IL FUSTO – Gli elementi essenziali che “tengono su”, permettono di crescere e svilupparsi
L’ACQUA -Permette di rimanere vivi, di nutrirsi. Va data però con tempi e quantità adeguate
IL TERRENO – La realtà in cui siamo “piantati”
LE RADICI – La storia personale, la propria spiritualità, l’appartenenza ecclesiale, la famiglia, gli amici…
L’ecosistema cioè la comunità di viventi in associazione con il proprio ambiente fisico e legata da un flusso di nutrienti. Alcune caratteristiche interessanti:
BIODIVERSITÀ – é la coesistenza in uno stesso ecosistema di diverse specie che crea un equilibrio grazie alle loro reciproche relazioni. La biodiversità rende più forti.

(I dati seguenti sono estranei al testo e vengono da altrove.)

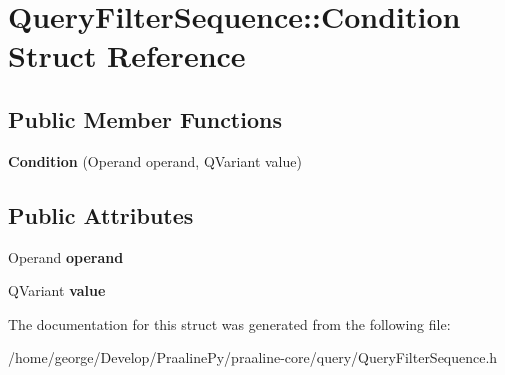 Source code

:\hypertarget{struct_query_filter_sequence_1_1_condition}{}\section{Query\+Filter\+Sequence\+:\+:Condition Struct Reference}
\label{struct_query_filter_sequence_1_1_condition}
\subsection*{Public Member Functions}
\begin{DoxyCompactItemize}
\item 
\mbox{\label{struct_query_filter_sequence_1_1_condition_a0a920994b04c9da78f681ff5af694d3e}} 
{\bfseries Condition} (Operand operand, Q\+Variant value)
\end{DoxyCompactItemize}
\subsection*{Public Attributes}
\begin{DoxyCompactItemize}
\item 
\mbox{\label{struct_query_filter_sequence_1_1_condition_a24d5a6001f659ea93a2ae450d1dc1508}} 
Operand {\bfseries operand}
\item 
\mbox{\label{struct_query_filter_sequence_1_1_condition_ae0243c75f0555a7f29e355f2a880209b}} 
Q\+Variant {\bfseries value}
\end{DoxyCompactItemize}


The documentation for this struct was generated from the following file\+:\begin{DoxyCompactItemize}
\item 
/home/george/\+Develop/\+Praaline\+Py/praaline-\/core/query/Query\+Filter\+Sequence.\+h\end{DoxyCompactItemize}

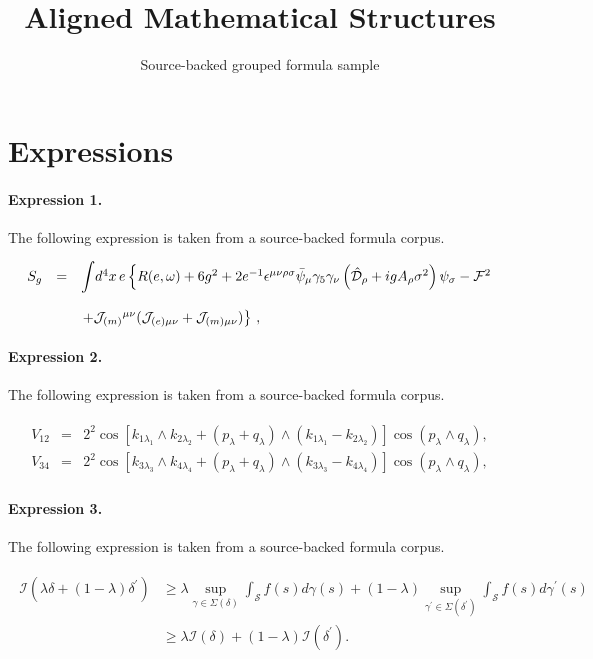 \documentclass[11pt]{article}
\title{Aligned Mathematical Structures}
\author{Source-backed grouped formula sample}
\date{}
\begin{document}
\maketitle
\section{Expressions}
\paragraph{Expression 1.} The following expression is taken from a source-backed formula corpus.

\begin{align*}\begin{array}{rcl}S_{g} & = & {\displaystyle\int} d^{4}x\, e \left\{ R(e,\omega) +6g^{2}+2 e^{-1}\epsilon^{\mu\nu\rho\sigma}\bar{\psi}_{\mu}\gamma_{5}\gamma_{\nu}\left(\hat{\cal D}_{\rho}+ig A_{\rho}\sigma^{2}\right)\psi_{\sigma}-{\cal F}^{2} \right.\\& & \\& & \left. +{\cal J}_{(m)}{}^{\mu\nu}({\cal J}_{(e) \mu\nu} +{\cal J}_{(m) \mu\nu}) \right\}\, ,\end{array}\end{align*}

\paragraph{Expression 2.} The following expression is taken from a source-backed formula corpus.

\begin{align*}\begin{array}{rcl}V_{12}&=&\displaystyle 2^2\cos[k_{1\lambda_1}\wedge k_{2\lambda_2}+(p_{\lambda}+q_{\lambda})\wedge(k_{1\lambda_1}-k_{2\lambda_2})]\cos(p_{\lambda}\wedge q_{\lambda}), \\V_{34}&=&\displaystyle 2^2\cos[k_{3\lambda_3}\wedge k_{4\lambda_4}+(p_{\lambda}+q_{\lambda})\wedge(k_{3\lambda_3}-k_{4\lambda_4})]\cos(p_{\lambda}\wedge q_{\lambda}), \end{array}\end{align*}

\paragraph{Expression 3.} The following expression is taken from a source-backed formula corpus.

\begin{align*}\begin{aligned}\mathcal{I}\left(\lambda \delta + (1-\lambda) \delta^\prime \right) &\geq \lambda \sup_{\gamma \in \Sigma(\delta)} \int_{\mathcal{S} } f(s) d \gamma(s) + (1-\lambda) \sup_{\gamma^\prime \in \Sigma(\delta^\prime)}\int_{\mathcal{S} } f(s) d \gamma^{\prime }(s) \\& \geq \lambda \mathcal{I}(\delta) +(1-\lambda) \mathcal{I}(\delta^\prime).\end{aligned}\end{align*}
\end{document}
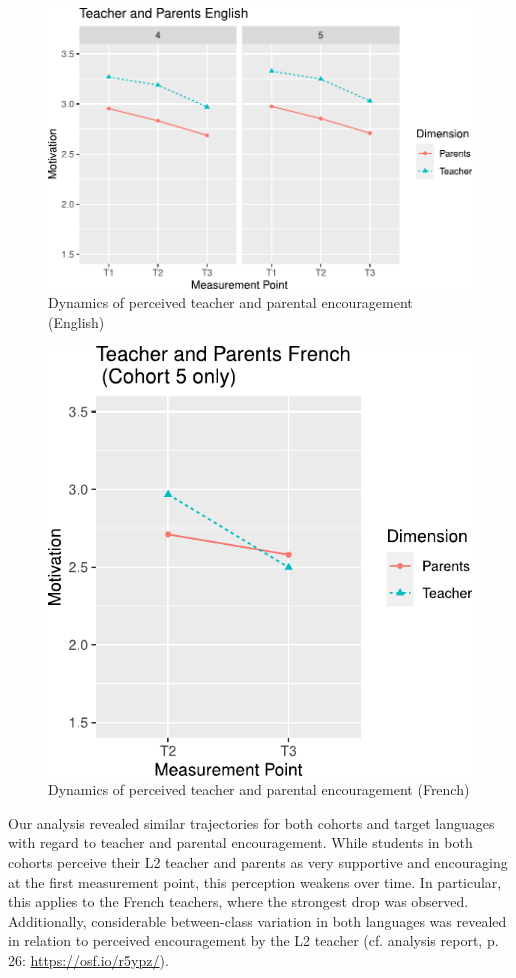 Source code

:\documentclass[output=paper]{langsci/langscibook}
\begin{document}
  
\begin{figure}[p]
\includegraphics[width=.95\textwidth]{figures/Fig8.3.pdf}
\caption{Dynamics of perceived teacher and parental encouragement (English)\label{fig:08:3}}
\end{figure}

  
\begin{figure}[p]
\includegraphics[width=.64\textwidth]{figures/Fig8.4.pdf}
\caption{Dynamics of perceived teacher and parental encouragement (French)\label{fig:08:4}}
\end{figure}

\begin{sloppypar}
Our analysis revealed similar trajectories for both cohorts and target languages with regard to teacher and parental encouragement. While students in both cohorts perceive their L2 teacher and parents as very supportive and encouraging at the first measurement point, this perception weakens over time. In particular, this applies to the French teachers, where the strongest drop was observed. Additionally, considerable between-class variation in both languages was revealed in relation to perceived encouragement by the L2 teacher (cf. analysis report, p. 26: \url{https://osf.io/r5ypz/}).
\end{sloppypar}
\end{document}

PLASTICITÀ – è la capacità di un essere vivente di svilupparsi in modo diverso in relazione a differenti condizioni ambientali. In biologia si parla di plasticità fenotipica quando un genotipo è capace di produrre differenti fenotipi se esposto ad ambienti diversi.
Resistenza – è la capacità di resistere ai danni procurati da eventi o agenti esterni.
Resilienza – è la capacità di rimarginare le proprie ferite, di ripartire da capo, mettere nuove radici, dopo che un evento esterno ha sconvolto il precedente equilibrio.
GENERATIVITÀ – è la capacità di generare, di dare vita ad altri. La generatività sociale è la capacità di avviare azioni creative, connettive, produttive e responsabili con un impatto positivo sulle forme del produrre, dell’innovare, dell’abitare, del prendersi cura, dell’organizzare, immettendovi nuova vita.